**** SUPPLIED INFORMATION ****

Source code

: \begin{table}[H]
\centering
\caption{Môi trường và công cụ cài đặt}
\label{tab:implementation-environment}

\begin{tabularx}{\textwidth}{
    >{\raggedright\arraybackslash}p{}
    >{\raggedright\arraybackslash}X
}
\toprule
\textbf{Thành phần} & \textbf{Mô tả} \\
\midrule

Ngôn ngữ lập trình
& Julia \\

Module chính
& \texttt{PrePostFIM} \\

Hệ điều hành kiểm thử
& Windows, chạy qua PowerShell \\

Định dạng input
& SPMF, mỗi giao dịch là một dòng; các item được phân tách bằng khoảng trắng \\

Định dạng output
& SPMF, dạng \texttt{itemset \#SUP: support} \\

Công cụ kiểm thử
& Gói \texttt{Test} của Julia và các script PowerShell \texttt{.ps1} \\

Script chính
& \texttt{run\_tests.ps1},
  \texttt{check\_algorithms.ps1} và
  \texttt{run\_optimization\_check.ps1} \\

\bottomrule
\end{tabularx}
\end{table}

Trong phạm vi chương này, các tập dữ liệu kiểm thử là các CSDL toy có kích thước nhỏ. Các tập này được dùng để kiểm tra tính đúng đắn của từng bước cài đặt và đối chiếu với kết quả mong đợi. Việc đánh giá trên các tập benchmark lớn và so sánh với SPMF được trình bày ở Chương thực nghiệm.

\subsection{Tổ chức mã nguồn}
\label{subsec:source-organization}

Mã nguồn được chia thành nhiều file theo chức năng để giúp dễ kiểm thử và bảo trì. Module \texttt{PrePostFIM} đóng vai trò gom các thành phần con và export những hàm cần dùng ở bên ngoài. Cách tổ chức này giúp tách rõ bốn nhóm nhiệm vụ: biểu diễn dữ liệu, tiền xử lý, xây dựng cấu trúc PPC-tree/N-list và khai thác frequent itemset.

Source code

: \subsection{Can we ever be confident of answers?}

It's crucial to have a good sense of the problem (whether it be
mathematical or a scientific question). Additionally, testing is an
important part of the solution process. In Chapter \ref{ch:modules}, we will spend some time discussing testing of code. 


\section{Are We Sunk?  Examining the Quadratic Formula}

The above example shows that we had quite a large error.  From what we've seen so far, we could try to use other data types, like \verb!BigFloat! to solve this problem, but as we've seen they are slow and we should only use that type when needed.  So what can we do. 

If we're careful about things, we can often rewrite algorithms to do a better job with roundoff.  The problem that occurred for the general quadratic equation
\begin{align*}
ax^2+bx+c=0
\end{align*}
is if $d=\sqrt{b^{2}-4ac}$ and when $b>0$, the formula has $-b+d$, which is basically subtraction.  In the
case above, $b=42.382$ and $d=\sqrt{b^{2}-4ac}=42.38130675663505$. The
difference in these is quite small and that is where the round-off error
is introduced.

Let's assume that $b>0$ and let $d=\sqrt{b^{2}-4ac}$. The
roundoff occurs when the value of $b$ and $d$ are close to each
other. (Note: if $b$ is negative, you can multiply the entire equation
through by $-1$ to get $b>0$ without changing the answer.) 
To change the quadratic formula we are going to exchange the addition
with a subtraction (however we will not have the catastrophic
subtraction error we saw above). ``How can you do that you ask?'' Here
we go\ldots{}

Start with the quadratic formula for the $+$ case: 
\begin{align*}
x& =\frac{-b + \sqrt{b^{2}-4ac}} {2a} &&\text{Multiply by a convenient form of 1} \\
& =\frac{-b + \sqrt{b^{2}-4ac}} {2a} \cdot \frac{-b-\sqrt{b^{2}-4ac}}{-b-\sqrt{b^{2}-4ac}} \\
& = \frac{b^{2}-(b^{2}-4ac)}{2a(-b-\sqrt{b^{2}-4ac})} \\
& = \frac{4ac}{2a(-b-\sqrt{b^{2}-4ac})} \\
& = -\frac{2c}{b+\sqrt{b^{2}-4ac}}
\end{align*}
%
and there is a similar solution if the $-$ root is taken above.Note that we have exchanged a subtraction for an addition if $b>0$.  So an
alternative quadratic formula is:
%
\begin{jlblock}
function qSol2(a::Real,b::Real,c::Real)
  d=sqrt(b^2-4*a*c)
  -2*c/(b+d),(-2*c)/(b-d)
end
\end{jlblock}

****

→ TASK DETAILS: Please filter the listing down to lines that include the word "tabularx".

→ RESULT OF THE EXERCISE:
\begin{tabularx}{\textwidth}{
\end{tabularx}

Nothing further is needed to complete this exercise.